Go through the material under this sentence. Return every line holding "qquad".
-- Opening Marker --
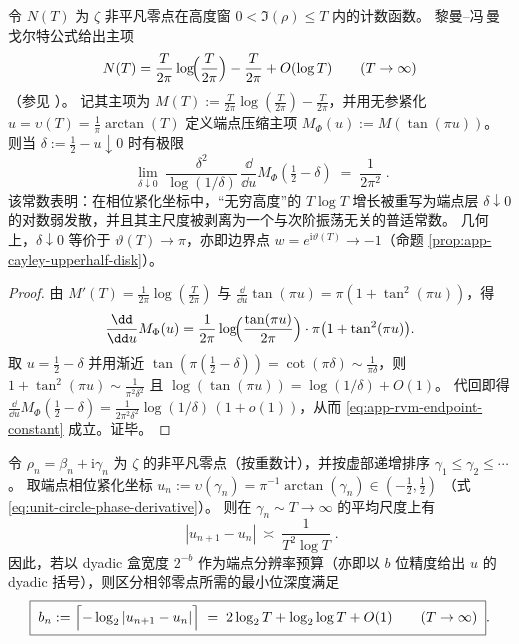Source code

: 

\begin{remark}\label{rem:app-rvm-endpoint-constant}
令 \(N(T)\) 为 \(\zeta\) 非平凡零点在高度窗 \(0<\Im(\rho)\le T\) 内的计数函数。
黎曼--冯\,曼戈尔特公式给出主项
\[
N(T)=\frac{T}{2\pi}\log\!\Bigl(\frac{T}{2\pi}\Bigr)-\frac{T}{2\pi}+O(\log T)\qquad(T\to\infty)
\]
（参见 \cite{Apostol1976}）。
记其主项为
\(
M(T):=\frac{T}{2\pi}\log(\frac{T}{2\pi})-\frac{T}{2\pi}
\)，并用无参紧化 \(u=\upsilon(T)=\frac{1}{\pi}\arctan(T)\) 定义端点压缩主项
\(
M_{\Phi}(u):=M(\tan(\pi u))
\)。
则当 \(\delta:=\tfrac12-u\downarrow 0\) 时有极限
\begin{equation}\label{eq:app-rvm-endpoint-constant}
\boxed{\;
\lim_{\delta\downarrow 0}\;
\frac{\delta^{2}}{\log(1/\delta)}\,
\frac{\dd}{\dd u}M_{\Phi}\!\left(\tfrac12-\delta\right)
\;=\;\frac{1}{2\pi^{2}}\; }.
\end{equation}
该常数表明：在相位紧化坐标中，“无穷高度”的 \(T\log T\) 增长被重写为端点层 \(\delta\downarrow 0\) 的对数弱发散，并且其主尺度被剥离为一个与次阶振荡无关的普适常数。
几何上，\(\delta\downarrow 0\) 等价于 \(\vartheta(T)\to\pi\)，亦即边界点 \(w=e^{\mathrm{i}\vartheta(T)}\to-1\)（命题 \ref{prop:app-cayley-upperhalf-disk}）。
\end{remark}
\begin{proof}
由 \(M'(T)=\frac{1}{2\pi}\log(\frac{T}{2\pi})\) 与 \(\frac{\dd}{\dd u}\tan(\pi u)=\pi(1+\tan^2(\pi u))\)，得
\[
\frac{\dd}{\dd u}M_{\Phi}(u)
=\frac{1}{2\pi}\log\!\Bigl(\frac{\tan(\pi u)}{2\pi}\Bigr)\cdot \pi\bigl(1+\tan^2(\pi u)\bigr).
\]
取 \(u=\tfrac12-\delta\) 并用渐近 \(\tan(\pi(\tfrac12-\delta))=\cot(\pi\delta)\sim \frac{1}{\pi\delta}\)，则
\(
1+\tan^2(\pi u)\sim \frac{1}{\pi^2\delta^2}
\)
且
\(
\log(\tan(\pi u))=\log(1/\delta)+O(1)
\)。
代回即得
\(
\frac{\dd}{\dd u}M_{\Phi}(\tfrac12-\delta)
=\frac{1}{2\pi^{2}\delta^{2}}\log(1/\delta)\,(1+o(1))
\)，从而 \eqref{eq:app-rvm-endpoint-constant} 成立。证毕。
\end{proof}

\begin{proposition}\label{prop:app-adjacent-zero-dyadic-resolution}
令 \(\rho_n=\beta_n+\mathrm{i}\gamma_n\) 为 \(\zeta\) 的非平凡零点（按重数计），并按虚部递增排序 \(\gamma_1\le \gamma_2\le\cdots\)。
取端点相位紧化坐标
\(
u_n:=\upsilon(\gamma_n)=\pi^{-1}\arctan(\gamma_n)\in(-\tfrac12,\tfrac12)
\)
（式 \eqref{eq:unit-circle-phase-derivative}）。
则在 \(\gamma_n\sim T\to\infty\) 的平均尺度上有
\begin{equation}\label{eq:app-adjacent-zero-u-gap-scale}
\boxed{\;
|u_{n+1}-u_n|\ \asymp\ \frac{1}{T^{2}\log T}\; }.
\end{equation}
因此，若以 dyadic 盒宽度 \(2^{-b}\) 作为端点分辨率预算（亦即以 \(b\) 位精度给出 \(u\) 的 dyadic 括号），则区分相邻零点所需的最小位深度满足
\begin{equation}\label{eq:app-adjacent-zero-dyadic-depth}
\boxed{\;
b_{n}:=\Bigl\lceil-\log_{2}|u_{n+1}-u_n|\Bigr\rceil
\;=\;2\log_{2}T+\log_{2}\log T+O(1)\qquad(T\to\infty)\; }.
\end{equation}
\end{proposition}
-- Closing Marker --
## [ANSWER BELOW]
N(T)=\frac{T}{2\pi}\log\!\Bigl(\frac{T}{2\pi}\Bigr)-\frac{T}{2\pi}+O(\log T)\qquad(T\to\infty)
\;=\;2\log_{2}T+\log_{2}\log T+O(1)\qquad(T\to\infty)\; }.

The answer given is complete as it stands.